Jawabannya ada, namun tidak setiap wilayah (Kecamatan atau Kabupaten) memiliki kuncen. Untuk kasus yang diceritakan oleh Pak Kafka, para kuncen ini biasa membawahi minimal 4 kecamatan disekitar rumahnya. Untuk kuncen yang statusnya lebih tinggi, bisa membawahi langsung minimal 4 kabupaten sekaligus (Tentu ini hasil dari logika berpikir saya saja, semoga tidak mengurangi substansinya).
Yang menarik adalah bagaimana antar kuncen ini berkomunikasi, ternyata mereka para kuncen ini memiliki forum khusus yang dalam kehadirannya tidak berupa jasad alias seperti kita kopdar di warung kopi yang secara jelas fisik kita berada pada ruangan warung kopi tersebut. Mereka cukup berkomunikasi dengan batin, saling menyampaikan kabar di daerahnya masing-masing.
Hubungan kuncen yang masih hidup dan leluhur Nusantara.
Pak Kafka menyampaikan bahwasannya hubungan leluhur Nusantara dari zaman Majapahit bahkan jauh sebelum itu dengan kuncen yang sekarang masih hidup masih berjalan dengan baik. Pak Kafka menerangkan ada forum khusus yang dihadiri dan dipandu langsung oleh para leluhur Nusantara dengan kuncen yang ada saat ini membahas strategi yang perlu dilakukan demi Indonesia yang lebih baik. Mereka memiliki tempat khusus, bahkan nama tempat tersebut familiar kita dengar, maaf karena saya tidak diperkenankan memberitahukan tempat tersebut.
Para kuncen dan leluhur Nusantara sedang mempersiapkan Bangsa ini kembali gagah berdiri.
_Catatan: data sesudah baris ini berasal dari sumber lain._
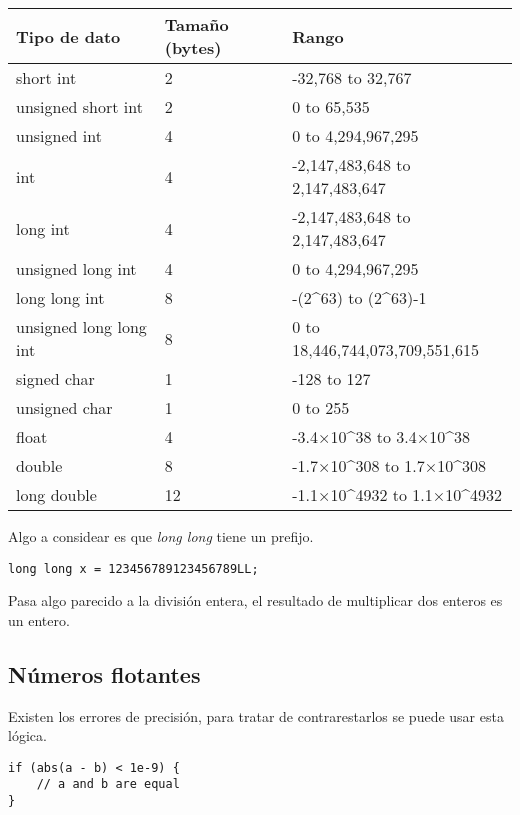 \documentclass[10pt]{article}
\begin{document}
\begin{center}
    \begin{tabular}{ |l|l|l| }
         \hline
         Tipo de dato & Tamaño (bytes) & Rango \\
         \hline
         short int & 2 & -32,768 to 32,767 \\
         unsigned short int & 2 & 0 to 65,535 \\
         unsigned int & 4 & 0 to 4,294,967,295 \\
         int & 4 & -2,147,483,648 to 2,147,483,647 \\
         long int & 4 & -2,147,483,648 to 2,147,483,647 \\
         unsigned long int & 4 & 0 to 4,294,967,295 \\
         long long int & 8 & -(2\textasciicircum63) to (2\textasciicircum63)-1 \\
         unsigned long long int  & 8 & 0 to 18,446,744,073,709,551,615 \\
         signed char & 1 & -128 to 127 \\
         unsigned char & 1 & 0 to 255 \\
         float & 4 & -3.4×10\textasciicircum38 to 3.4×10\textasciicircum38 \\
         double & 8 & -1.7×10\textasciicircum308 to 1.7×10\textasciicircum308 \\
         long double & 12 & -1.1×10\textasciicircum4932 to 1.1×10\textasciicircum4932 \\
         \hline
    \end{tabular}
\end{center}

Algo a considear es que \textit{long long} tiene un prefijo.

\begin{lstlisting}
long long x = 123456789123456789LL;
\end{lstlisting}

Pasa algo parecido a la división entera, el resultado de multiplicar dos enteros es un entero. 

\subsection{Números flotantes}

Existen los errores de precisión, para tratar de contrarestarlos se puede usar esta lógica.
\begin{lstlisting}
if (abs(a - b) < 1e-9) {
    // a and b are equal
}
\end{lstlisting}
\end{document}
Gagah dalam arti manusianya yang pandai, pintar, ekonominya melonjak naik, rakyatnya kuat dan pemimpinya berjiwa ksatria. Kita akan mengalami hal itu pada fase 2035-2045, ini bukan hanya isapan jempol belaka. Meski saya belum pernah bertemu dengan Pak Kafka, sudah saya dengar sendiri dari beberapa sesepuh yang saya kenal jika Indonesia akan memimpin peradaban dunia di 100 tahun kemerdekaannya. Namun, tantangan menuju kesana sangat berat. Terutama Indonesia akan mengalami fase porak poranda kedaulatan negaranya pada medio 2024-2035. Pembaca boleh percaya dan tidak, semua kembali ke pribadi masing-masing.
Tidak terasa obrolan saya dengan kawan lama saya ini sampai subuh, saya akhirnya bergegas pulang karena pagi harus bekerja dan kawan saya kembali ke perantauan.
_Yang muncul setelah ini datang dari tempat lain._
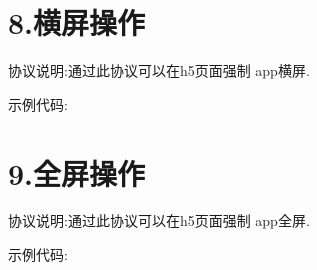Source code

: \documentclass[letterpaper,10pt,english]{sphinxmanual}
\begin{document}
\section{8.横屏操作}
\label{\detokenize{bcbwallet protocol:id8}}
\begin{sphinxVerbatim}[commandchars=\\\{\}]
\end{sphinxVerbatim}

协议说明:通过此协议可以在h5页面强制 app横屏.

示例代码:

\begin{sphinxVerbatim}[commandchars=\\\{\}]
\end{sphinxVerbatim}


\section{9.全屏操作}
\label{\detokenize{bcbwallet protocol:id9}}
\begin{sphinxVerbatim}[commandchars=\\\{\}]
\end{sphinxVerbatim}

协议说明:通过此协议可以在h5页面强制 app全屏.

示例代码:

\begin{sphinxVerbatim}[commandchars=\\\{\}]
\end{sphinxVerbatim}
\end{document}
Sebelum jalan ke parkiran, saya meminta izin untuk menuliskan apa yang kita berdua obrolkan ke blog saya. Kawan saya menyetujui dengan beberapa catatan, salah satunya menyamarkan karakter semua tokoh. Dan apa yang kalian baca hari ini, adalah resensi dari apa yang kita berdua obrolkan.
Sekian terimakasih.
Salam hangat.
Salam hangat bagi sesepuh yang barangkali membaca atau mendengar kisah ini.